De nombreux décisionnaires ont par la suite contesté les exemples cités par rabbi Bachrach, celui du partage de la Terre d'Israël et celui du châtiment d'Akhan. Le partage, disent-ils, était accompagné d'une prophétie explicite lui accordant sa validité tandis que dans le second cas, le châtiment était dû à l'aveu de culpabilité prononcé par Akhan lui-même. En effet, il est écrit: «Josué dit à Akhan: Mon fils, reconnais la gloire de l'Eternel, D’ d'Israël, et rends-lui hommage , déclare-moi, je te prie, ce que tu as fait, ne me cache rien.
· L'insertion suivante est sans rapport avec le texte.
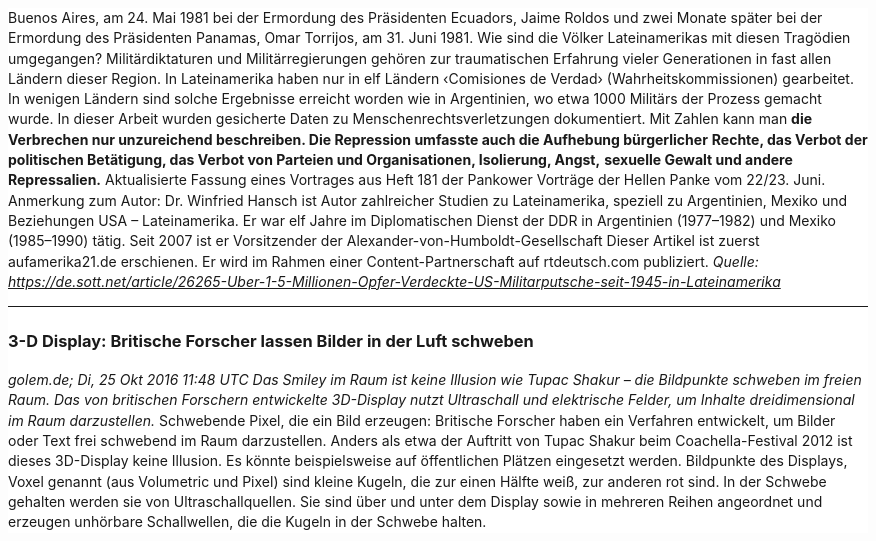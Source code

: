 Buenos Aires, am 24. Mai 1981 bei der Ermordung des Präsidenten Ecuadors, Jaime Roldos und zwei Monate
später bei der Ermordung des Präsidenten Panamas, Omar Torrijos, am 31. Juni 1981.
Wie sind die Völker Lateinamerikas mit diesen Tragödien umgegangen? Militärdiktaturen und Militärregierungen
gehören zur traumatischen Erfahrung vieler Generationen in fast allen Ländern dieser Region. In Lateinamerika
haben nur in elf Ländern ‹Comisiones de Verdad› (Wahrheitskommissionen) gearbeitet. In wenigen Ländern
sind solche Ergebnisse erreicht worden wie in Argentinien, wo etwa 1000 Militärs der Prozess gemacht wurde.
In dieser Arbeit wurden gesicherte Daten zu Menschenrechtsverletzungen dokumentiert. Mit Zahlen kann man
**die Verbrechen nur unzureichend beschreiben. Die Repression umfasste auch die Aufhebung bürgerlicher**
**Rechte, das Verbot der politischen Betätigung, das Verbot von Parteien und Organisationen, Isolierung, Angst,**
**sexuelle Gewalt und andere Repressalien.**
Aktualisierte Fassung eines Vortrages aus Heft 181 der Pankower Vorträge der Hellen Panke vom 22/23. Juni.
Anmerkung zum Autor: Dr. Winfried Hansch ist Autor zahlreicher Studien zu Lateinamerika, speziell zu Argentinien,
Mexiko und Beziehungen USA – Lateinamerika. Er war elf Jahre im Diplomatischen Dienst der DDR in Argentinien
(1977–1982) und Mexiko (1985–1990) tätig. Seit 2007 ist er Vorsitzender der Alexander-von-Humboldt-Gesellschaft
Dieser Artikel ist zuerst aufamerika21.de erschienen. Er wird im Rahmen einer Content-Partnerschaft auf rtdeutsch.com
publiziert.
_Quelle: https://de.sott.net/article/26265-Uber-1-5-Millionen-Opfer-Verdeckte-US-Militarputsche-seit-1945-in-Lateinamerika_


-----

### 3-D Display: Britische Forscher lassen Bilder in der Luft schweben
_golem.de; Di, 25 Okt 2016 11:48 UTC_
_Das Smiley im Raum ist keine Illusion wie Tupac Shakur – die Bildpunkte schweben im freien Raum. Das von_
_britischen Forschern entwickelte 3D-Display nutzt Ultraschall und elektrische Felder, um Inhalte dreidimensional_
_im Raum darzustellen._
Schwebende Pixel, die ein Bild erzeugen: Britische Forscher haben ein Verfahren entwickelt, um Bilder oder Text
frei schwebend im Raum darzustellen. Anders als etwa der Auftritt von Tupac Shakur beim Coachella-Festival
2012 ist dieses 3D-Display keine Illusion. Es könnte beispielsweise auf öffentlichen Plätzen eingesetzt werden.
Bildpunkte des Displays, Voxel genannt (aus Volumetric und Pixel) sind kleine Kugeln, die zur einen Hälfte
weiß, zur anderen rot sind. In der Schwebe gehalten werden sie von Ultraschallquellen. Sie sind über und unter
dem Display sowie in mehreren Reihen angeordnet und erzeugen unhörbare Schallwellen, die die Kugeln in der
Schwebe halten.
Akhan répondit à Josué: C'est vrai, j'ai péché envers l'Eternel, D’ d'Israël et voici ce que j'ai fait» (idem,19-20). Maimonide stipule (Lois de la Cour suprême, 18,6) que dans la loi juive, un aveu de culpabilité n'est pas recevable en droit pénal mais que dans le cas d'Akhan, il y a eu exception. C'est son propre aveu et non le tirage au sort bénéficiant de la surveillance divine qui a été décisif dans ce cas.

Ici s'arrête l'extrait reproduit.